Disjoint-union partial algebras

TL;DR

This paper characterizes classes of disjoint-union partial algebras of sets and functions, providing recursive axiomatizations, proving non-finite axiomatizability in general, and identifying conditions for finite axiomatization when intersection is included.

Contribution

It offers the first-order axiomatization of disjoint-union partial algebras, explores their properties under various signatures, and establishes finite axiomatizability with intersection.

Findings

Classes are recursively axiomatizable but not finitely axiomatizable without intersection.

Adding intersection makes classes finitely axiomatizable.

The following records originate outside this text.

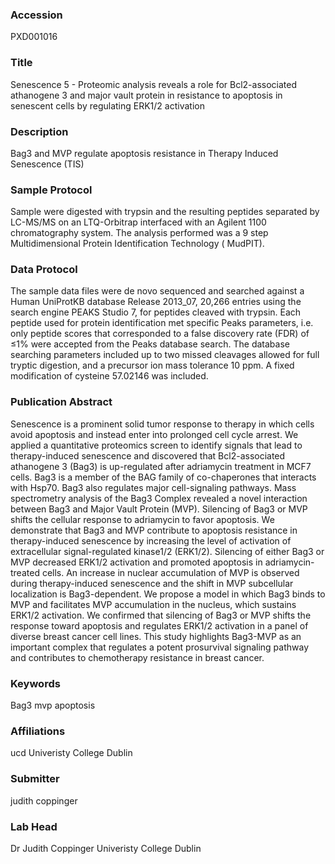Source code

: ### Accession
PXD001016

### Title
Senescence 5 -  Proteomic analysis reveals a role for Bcl2-associated athanogene 3 and major vault protein in resistance to apoptosis in senescent cells by regulating ERK1/2 activation

### Description
Bag3 and MVP regulate apoptosis resistance in Therapy Induced Senescence (TIS)

### Sample Protocol
Sample were digested with trypsin and the resulting peptides separated by LC-MS/MS on an LTQ-Orbitrap  interfaced with an Agilent 1100 chromatography system.  The analysis performed was a 9 step Multidimensional Protein Identification Technology ( MudPIT).

### Data Protocol
The sample data files were de novo sequenced and searched against a Human UniProtKB database Release 2013_07, 20,266 entries using the search engine PEAKS Studio 7, for peptides cleaved with trypsin. Each peptide used for protein identification met specific Peaks parameters, i.e. only peptide scores that corresponded to a false discovery rate (FDR) of ≤1% were accepted from the Peaks database search. The database searching parameters included up to two missed cleavages allowed for full tryptic digestion, and a precursor ion mass tolerance 10 ppm. A fixed modification of cysteine 57.02146 was included.

### Publication Abstract
Senescence is a prominent solid tumor response to therapy in which cells avoid apoptosis and instead enter into prolonged cell cycle arrest. We applied a quantitative proteomics screen to identify signals that lead to therapy-induced senescence and discovered that Bcl2-associated athanogene 3 (Bag3) is up-regulated after adriamycin treatment in MCF7 cells. Bag3 is a member of the BAG family of co-chaperones that interacts with Hsp70. Bag3 also regulates major cell-signaling pathways. Mass spectrometry analysis of the Bag3 Complex revealed a novel interaction between Bag3 and Major Vault Protein (MVP). Silencing of Bag3 or MVP shifts the cellular response to adriamycin to favor apoptosis. We demonstrate that Bag3 and MVP contribute to apoptosis resistance in therapy-induced senescence by increasing the level of activation of extracellular signal-regulated kinase1/2 (ERK1/2). Silencing of either Bag3 or MVP decreased ERK1/2 activation and promoted apoptosis in adriamycin-treated cells. An increase in nuclear accumulation of MVP is observed during therapy-induced senescence and the shift in MVP subcellular localization is Bag3-dependent. We propose a model in which Bag3 binds to MVP and facilitates MVP accumulation in the nucleus, which sustains ERK1/2 activation. We confirmed that silencing of Bag3 or MVP shifts the response toward apoptosis and regulates ERK1/2 activation in a panel of diverse breast cancer cell lines. This study highlights Bag3-MVP as an important complex that regulates a potent prosurvival signaling pathway and contributes to chemotherapy resistance in breast cancer.

### Keywords
Bag3 mvp apoptosis

### Affiliations
ucd
Univeristy College Dublin

### Submitter
judith coppinger

### Lab Head
Dr Judith Coppinger
Univeristy College Dublin



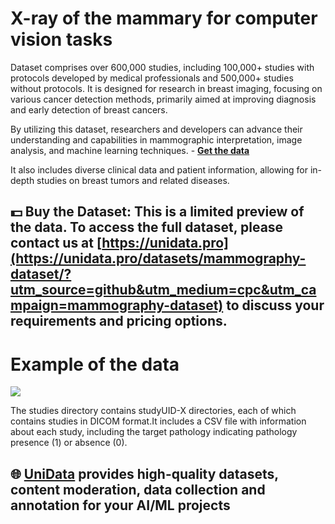 # X-ray of the mammary for computer vision tasks
Dataset comprises over 600,000 studies, including 100,000+ studies with protocols developed by medical professionals and 500,000+ studies without protocols. It is designed for research in breast imaging, focusing on various cancer detection methods, primarily aimed at improving diagnosis and early detection of breast cancers.

By utilizing this dataset, researchers and developers can advance their understanding and capabilities in mammographic interpretation, image analysis, and machine learning techniques.  - **[Get the data](https://unidata.pro/datasets/mammography-dataset/?utm_source=github&utm_medium=cpc&utm_campaign=cmammography-dataset)**

It also includes diverse clinical data and patient information, allowing for in-depth studies on breast tumors and related diseases.
## 💵 Buy the Dataset: This is a limited preview of the data. To access the full dataset, please contact us at [https://unidata.pro](https://unidata.pro/datasets/mammography-dataset/?utm_source=github&utm_medium=cpc&utm_campaign=mammography-dataset) to discuss your requirements and pricing options.


# Example of the data
![](https://www.googleapis.com/download/storage/v1/b/kaggle-user-content/o/inbox%2F22059654%2F208d9cd195ea6350a00ce886362d745a%2Fexample%20of%20series2%20(1).PNG?generation=1742988836332292&alt=media)

The studies directory contains studyUID-X directories, each of which contains studies in DICOM format.It includes a CSV file with information about each study, including the target pathology indicating pathology presence (1) or absence (0).
## 🌐 [UniData](https://unidata.pro/datasets/mammography-dataset/?utm_source=github&utm_medium=cpc&utm_campaign=mammography-dataset) provides high-quality datasets, content moderation, data collection and annotation for your AI/ML projects 
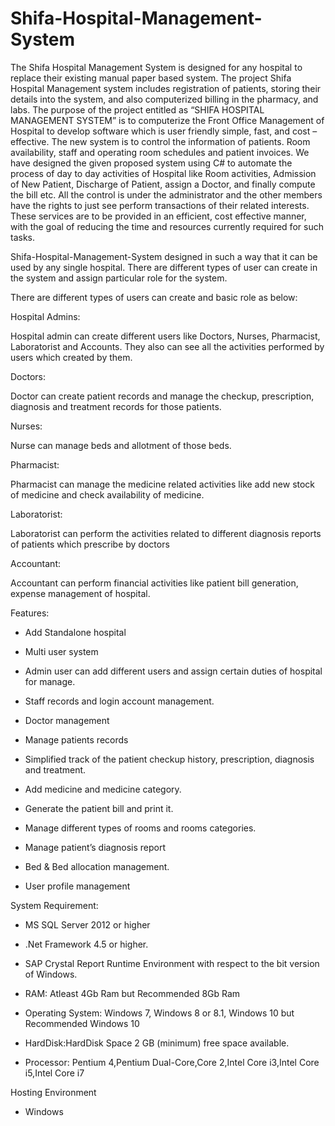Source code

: # Shifa-Hospital-Management-System
The Shifa Hospital Management System is designed for any hospital to replace their existing manual paper based system. The project Shifa Hospital Management system includes registration of patients, storing their details into the system, and also computerized billing in the pharmacy, and labs. The purpose of the project entitled as “SHIFA HOSPITAL MANAGEMENT SYSTEM” is to computerize the Front Office Management of Hospital to develop software which is user friendly simple, fast, and cost – effective. The new system is to control the information of patients. Room availability, staff and operating room schedules and patient invoices. We have designed the given proposed system using C# to automate the process of day to day activities of Hospital like Room activities, Admission of New Patient, Discharge of Patient, assign a Doctor, and finally compute the bill etc. All the control is under the administrator and the other members have the rights to just see perform transactions of their related interests. These services are to be provided in an efficient, cost effective manner, with the goal of reducing the time and resources currently required for such tasks.

Shifa-Hospital-Management-System designed in such a way that it can be used by any single hospital. There are different types of user can create in the system and assign particular role for the system.

There are different types of users can create and basic role as below:

Hospital Admins:

Hospital admin can create different users like Doctors, Nurses, Pharmacist, Laboratorist and Accounts. They also can see all the activities performed by users which created by them.

Doctors:

Doctor can create patient records and manage the checkup, prescription, diagnosis and treatment records for those patients.

Nurses:

Nurse can manage beds and allotment of those beds.

Pharmacist:

Pharmacist can manage the medicine related activities like add new stock of medicine and check availability of medicine.

Laboratorist:

Laboratorist can perform the activities related to different diagnosis reports of patients which prescribe by doctors

Accountant:

Accountant can perform financial activities like patient bill generation, expense management of hospital.

Features:

- Add Standalone hospital

- Multi user system

- Admin user can add different users and assign certain duties of hospital for manage.

- Staff records and login account management.

- Doctor management

- Manage patients records

- Simplified track of the patient checkup history, prescription, diagnosis and treatment.

- Add medicine and medicine category.

- Generate the patient bill and print it.

- Manage different types of rooms and rooms categories.

- Manage patient’s diagnosis report

- Bed & Bed allocation management.

- User profile management

System Requirement:

- MS SQL Server 2012 or higher

- .Net Framework 4.5 or higher.

- SAP Crystal Report Runtime Environment with respect to the bit version of Windows.

- RAM: Atleast 4Gb Ram but Recommended 8Gb Ram

- Operating System: Windows 7, Windows 8 or 8.1, Windows 10 but Recommended Windows 10

- HardDisk:HardDisk Space 2 GB (minimum) free space available.

- Processor: Pentium 4,Pentium Dual-Core,Core 2,Intel Core i3,Intel Core i5,Intel Core i7

Hosting Environment
- Windows
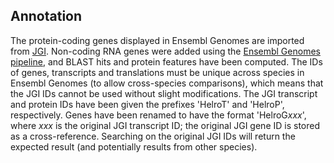 Annotation
----------

The protein-coding genes displayed in Ensembl Genomes are imported from
[JGI](http://genome.jgi.doe.gov/Helro1/Helro1.home.html). Non-coding RNA
genes were added using the [Ensembl Genomes
pipeline](http://ensemblgenomes.org/info/data/ncrna), and BLAST hits and
protein features have been computed. The IDs of genes, transcripts and
translations must be unique across species in Ensembl Genomes (to allow
cross-species comparisons), which means that the JGI IDs cannot be used
without slight modifications. The JGI transcript and protein IDs have
been given the prefixes 'HelroT' and 'HelroP', respectively. Genes
have been renamed to have the format 'HelroG*xxx*', where *xxx* is the
original JGI transcript ID; the original JGI gene ID is stored as a
cross-reference. Searching on the original JGI IDs will return the
expected result (and potentially results from other species).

Certain classes are not closed under elementary equivalence.

Abstract

Disjoint union is a partial binary operation returning the union of two sets if they are disjoint and undefined otherwise. A disjoint-union partial algebra of sets is a collection of sets closed under disjoint unions, whenever they are defined. We provide a recursive first-order axiomatisation of the class of partial algebras isomorphic to a disjoint-union partial algebra of sets but prove that no finite axiomatisation exists. We do the same for other signatures including one or both of disjoint union and subset complement, another partial binary operation we define. Domain-disjoint union is a partial binary operation on partial functions, returning the union if the arguments have disjoint domains and undefined otherwise. For each signature including one or both of domain-disjoint union and subset complement and optionally including composition, we consider the class of partial algebras isomorphic to a collection of partial functions closed under the operations. Again the classes prove to be axiomatisable, but not finitely axiomatisable, in first-order logic. We define the notion of pairwise combinability. For each of the previously considered signatures, we examine the class isomorphic to a partial algebra of sets/partial functions under an isomorphism mapping arbitrary suprema of pairwise combinable sets to the corresponding disjoint unions. We prove that for each case the class is not closed under elementary equivalence. However, when intersection is added to any of the signatures considered, the isomorphism class of the partial algebras of sets is finitely axiomatisable and in each case we give such an axiomatisation.